In Europe, weed is intrinsically linked with the Netherlands due to a longstanding culture of cannabis tourism in Amsterdam, where coffeeshops let customers experience an illegal—but legally tolerated—high, fueling the local tourist culture. More than 10% of Amsterdam's workforce is employed in the tourism industry, which is directly dependent on weed tourism. More than 20 million tourists, largely from the European Union, pour into Amsterdam every year; Dutch bank ABN Amro estimates
that, if weed tourism is lost, the city stands to lose up to $10 billion in revenue every year. But, as Germany steps up to become the first European nation to legalize recreational marijuana, the Netherlands' policy of tolerating illegal cannabis consumption will appear far inferior to the German alternative next door, diverting billions every year to Germany.

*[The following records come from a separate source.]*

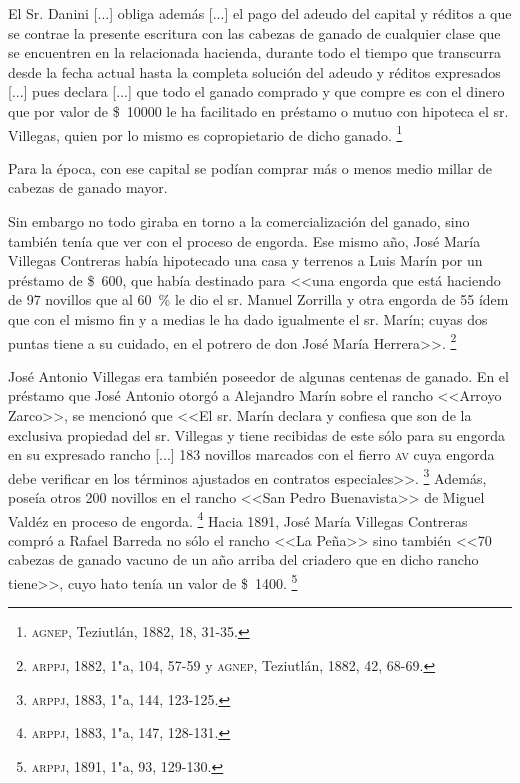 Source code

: \documentclass[14pt,twoside,final]{extbook} %
\let\oldfootnote\footnote
\renewcommand\footnote[1]{%
\oldfootnote{\hspace{1mm}#1}}
\begin{document}
\begin{quoting}
El Sr. Danini [...] obliga además [...] el pago del adeudo del capital y réditos a que se contrae la presente escritura con las cabezas de ganado de cualquier clase que se encuentren en la relacionada hacienda, durante todo el tiempo que transcurra desde la fecha actual hasta la completa solución del adeudo y réditos expresados [...] pues declara [...] que todo el ganado comprado y que compre es con el dinero que por valor de \$~10000 le ha facilitado en préstamo o mutuo con hipoteca el sr. Villegas, quien por lo mismo es copropietario de dicho ganado.\footnote{\textsc{agnep}, Teziutlán, 1882, 18, 31-35.}
\end{quoting}
Para la época, con ese capital se podían comprar más o menos medio millar de cabezas de ganado mayor.

Sin embargo no todo giraba en torno a la comercialización del ganado, sino también tenía que ver con el proceso de engorda. Ese mismo año, José María Villegas Contreras había hipotecado una casa y terrenos a Luis Marín por un préstamo de \$~600, que había destinado para <<una engorda que está haciendo de 97 novillos que al 60~\% le dio el sr. Manuel Zorrilla y otra engorda de 55 ídem que con el mismo fin y a medias le ha dado igualmente el sr. Marín; cuyas dos puntas tiene a su cuidado, en el potrero de don José María Herrera>>.\footnote{\textsc{arppj}, 1882, 1"a, 104, 57-59 y \textsc{agnep}, Teziutlán, 1882, 42, 68-69.}

José Antonio Villegas era también poseedor de algunas centenas de ganado. En el préstamo que José Antonio otorgó a Alejandro Marín sobre el rancho <<Arroyo Zarco>>, se mencionó que <<El sr. Marín declara y confiesa que son de la exclusiva propiedad del sr. Villegas y tiene recibidas de este sólo para su engorda en su expresado rancho [...] 183 novillos marcados con el fierro \textsc{av} cuya engorda debe verificar en los términos ajustados en contratos especiales>>.\footnote{\textsc{arppj}, 1883, 1"a, 144, 123-125.} Además, poseía otros 200 novillos en el rancho <<San Pedro Buenavista>> de Miguel Valdéz en proceso de engorda.\footnote{\textsc{arppj}, 1883, 1"a, 147, 128-131.} Hacia 1891, José María Villegas Contreras compró a Rafael Barreda no sólo el rancho <<La Peña>> sino también <<70 cabezas de ganado vacuno de un año arriba del criadero que en dicho rancho tiene>>,
cuyo hato tenía un valor de \$~1400.\footnote{\textsc{arppj}, 1891, 1"a, 93, 129-130.}
\end{document}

A study led by Heinrich Heine University found that legalizing cannabis would increase tax revenues for the German state by nearly $4 billion
, and it would reduce spending in the law enforcement system by $1.5 billion per year. It would also create 27,000 new jobs. Even more so, as more countries edge towards legalization, it would give Germany a leg-up in the inevitable upcoming battle to control a budding global market where Germany will be the only E.U nation with an existing supply and regulatory systems.

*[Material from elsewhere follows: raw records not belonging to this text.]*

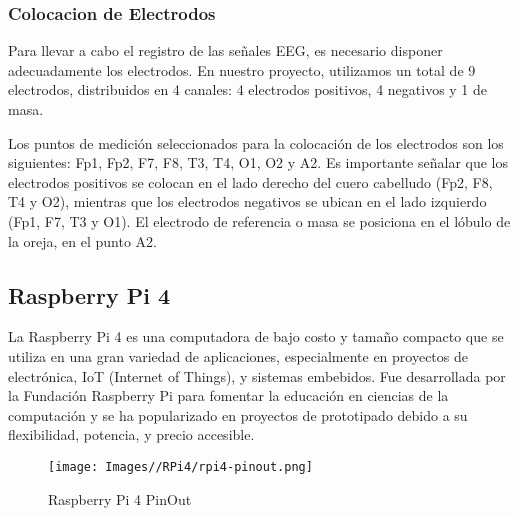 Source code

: \documentclass{article}
\begin{document}
\subsubsection{Colocacion de Electrodos}
Para llevar a cabo el registro de las señales EEG, es necesario disponer adecuadamente los electrodos. En nuestro proyecto, utilizamos un total de 9 electrodos, distribuidos en 4 canales: 4 electrodos positivos, 4 negativos y 1 de masa.

Los puntos de medición seleccionados para la colocación de los electrodos son los siguientes: Fp1, Fp2, F7, F8, T3, T4, O1, O2 y A2. Es importante señalar que los electrodos positivos se colocan en el lado derecho del cuero cabelludo (Fp2, F8, T4 y O2), mientras que los electrodos negativos se ubican en el lado izquierdo (Fp1, F7, T3 y O1). El electrodo de referencia o masa se posiciona en el lóbulo de la oreja, en el punto A2.

\subsection{Raspberry Pi 4}
La Raspberry Pi 4 es una computadora de bajo costo y tamaño compacto que se utiliza en una gran variedad de aplicaciones, especialmente en proyectos de electrónica, IoT (Internet of Things), y sistemas embebidos. Fue desarrollada por la Fundación Raspberry Pi para fomentar la educación en ciencias de la computación y se ha popularizado en proyectos de prototipado debido a su flexibilidad, potencia, y precio accesible.
\begin{figure}[H]
    \centering
    \texttt{[image: Images//RPi4/rpi4-pinout.png]}
    \caption{Raspberry Pi 4 PinOut}
    \label{fig:enter-label}
\end{figure}
\end{document}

Neighboring Luxemburg has also launched a legalization bill, although passage through the legislature is not guaranteed. On the other side of the ocean, Mexico has also been on the verge of national legalization after the Supreme Court ordered it, but Mexican lawmakers have been dragging the process along far longer than expected. As such, Germany, Luxemburg and Mexico are all in line to snatch the title of third country to legalize cannabis.